Now the fear is that the coronavirus genie is out of the bottle in the U.S. and has been silently sweeping through communities in victims showing no symptoms, or through those who do but can't get tested, ready to erupt as it has in Italy these past few days to devastating effect.
And if that is the case then all the subsequent testing can do is offer a clearer idea of infection rates rather than enable officials to stop the outbreak in its tracks.
President Trump seems either in deliberate denial about this, or genuinely oblivious to the reality of what is happening.
As other countries race to shut down sports events, movie theaters, restaurants, public transport and other places where large gatherings amass, America continues to hide its head in the sand, hoping this will all blow over.
It won't. It's going to get a lot worse, very quickly.
This morning, Trump went on an angry defensive self-congratulatory tweet-storm, boasting about how well he is handling the crisis, and attacking 'fake news media and their partner the Democrat Party' for 'doing everything within its semi-considerable power to inflame the Coronavirus situation far beyond what the facts would warrant.'
He then quoted Surgeon General as saying, 'The risk is low to the average American.'
That last claim is probably true.
For most people under 50, in good health, it appears to be a relatively low risk virus.
But the risk for elderly and infirm people is extremely high, and the speed of infection of COD-19 - way faster than normal flu - and deadly severity of its impact on people in those group- far worse than normal flu - are genuinely scary.
In Italy alone, it has now infected almost as many people as SARS infected worldwide in its entirety, infections are rocketing higher every day, and the mortality rate is running at nearly 5 percent.
If the same thing happens in the U.S. then hundreds of thousands of Americans will die.
This eventuality would make Trump's 'there's nothing to worry about' rebound savagely and perhaps unforgivably in his political face.
(Ironically, Italy was the first European country to ban flights from China – which is what Trump boasts of doing in America to great effect – and yet it's suffered the worst outbreak in Europe.)
It doesn't take even a stable genius to work out why Trump is maintaining this 'nothing to see here' stance.
If coronavirus runs riot through America, and the economy, his biggest success story, continues to implode, then the President knows he could face the vengeful wrath of voters at the ballot box.
Even his die-hard base may drop their unwavering support if their relatives start dying and their business go bust.
So, the stakes are potentially very high for President Trump.
That's why he was even reluctant to let Americans off a cruise ship in San Francisco into quarantine, despite the risk to their health aboard a vessel with 21 confirmed cases of the virus - because he said he didn't want the number of reported US infections to rise.
Seriously, Mr President?
These people are not just 'numbers' – they're American citizens who have an absolute right to be back on U.S. soil.
To be perfectly frank, I don't care right now about what coronavirus means for Trump politically.

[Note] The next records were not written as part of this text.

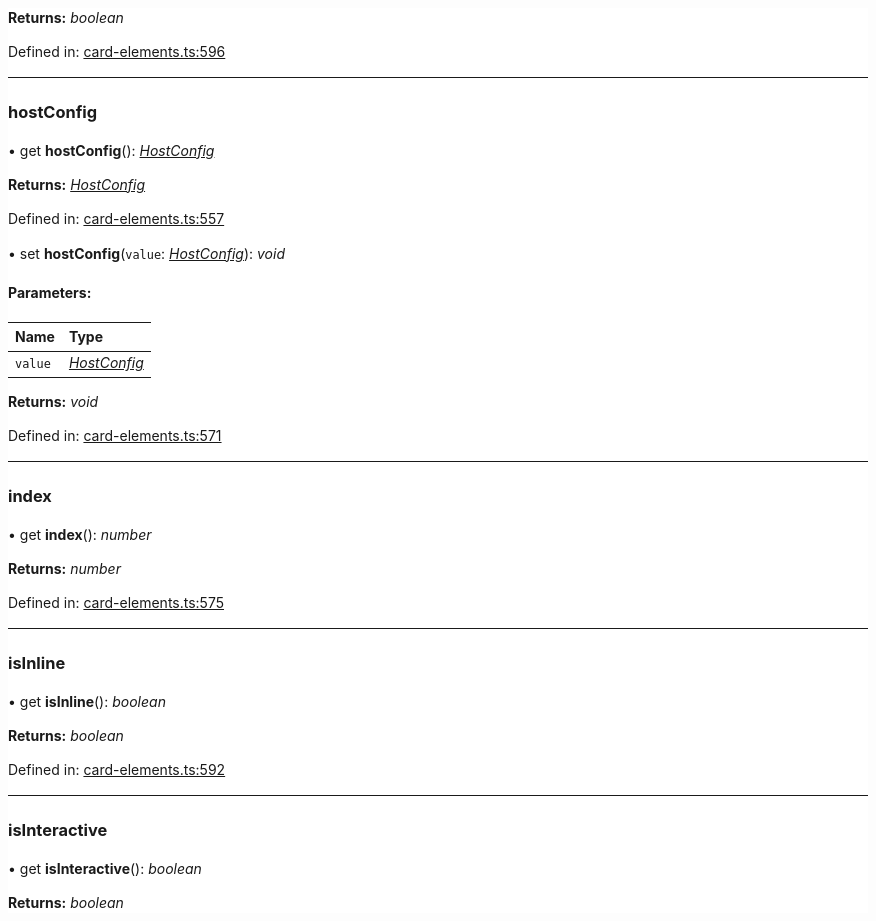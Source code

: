 **Returns:** _boolean_

Defined in: [card-elements.ts:596](https://github.com/microsoft/AdaptiveCards/blob/0938a1f10/source/nodejs/adaptivecards/src/card-elements.ts#L596)

---

### hostConfig

• get **hostConfig**(): [_HostConfig_](host_config.hostconfig.md)

**Returns:** [_HostConfig_](host_config.hostconfig.md)

Defined in: [card-elements.ts:557](https://github.com/microsoft/AdaptiveCards/blob/0938a1f10/source/nodejs/adaptivecards/src/card-elements.ts#L557)

• set **hostConfig**(`value`: [_HostConfig_](host_config.hostconfig.md)): _void_

#### Parameters:

| Name    | Type                                      |
| :------ | :---------------------------------------- |
| `value` | [_HostConfig_](host_config.hostconfig.md) |

**Returns:** _void_

Defined in: [card-elements.ts:571](https://github.com/microsoft/AdaptiveCards/blob/0938a1f10/source/nodejs/adaptivecards/src/card-elements.ts#L571)

---

### index

• get **index**(): _number_

**Returns:** _number_

Defined in: [card-elements.ts:575](https://github.com/microsoft/AdaptiveCards/blob/0938a1f10/source/nodejs/adaptivecards/src/card-elements.ts#L575)

---

### isInline

• get **isInline**(): _boolean_

**Returns:** _boolean_

Defined in: [card-elements.ts:592](https://github.com/microsoft/AdaptiveCards/blob/0938a1f10/source/nodejs/adaptivecards/src/card-elements.ts#L592)

---

### isInteractive

• get **isInteractive**(): _boolean_

**Returns:** _boolean_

I care about coronavirus means for public health.
And the President's normal swaggering, loose-tongued, fact-challenged, wise-cracking style of leadership just doesn't work on something as serious as this.
On Friday, during his weird and woeful press conference, he boasted about having a 'supergenius' scientist uncle at MIT, and then said: 'I like this stuff, I really get it, people are surprised that I understand it. Every one of these doctors said, 'How do you know so much about this?' Maybe I have a natural ability?'
No offence, Mr President, but everything you're been saying about COD-19 to date suggests you have absolutely no idea what the hell you're dealing with.
As your friend Jack Welch said, face reality as it is, not what you want it to be.
I strongly suggest you stop your absurdly premature victory tour, leave the expert talk to the experts and start taking coronavirus a lot more seriously, before it's too late - for Americans, and for your presidency.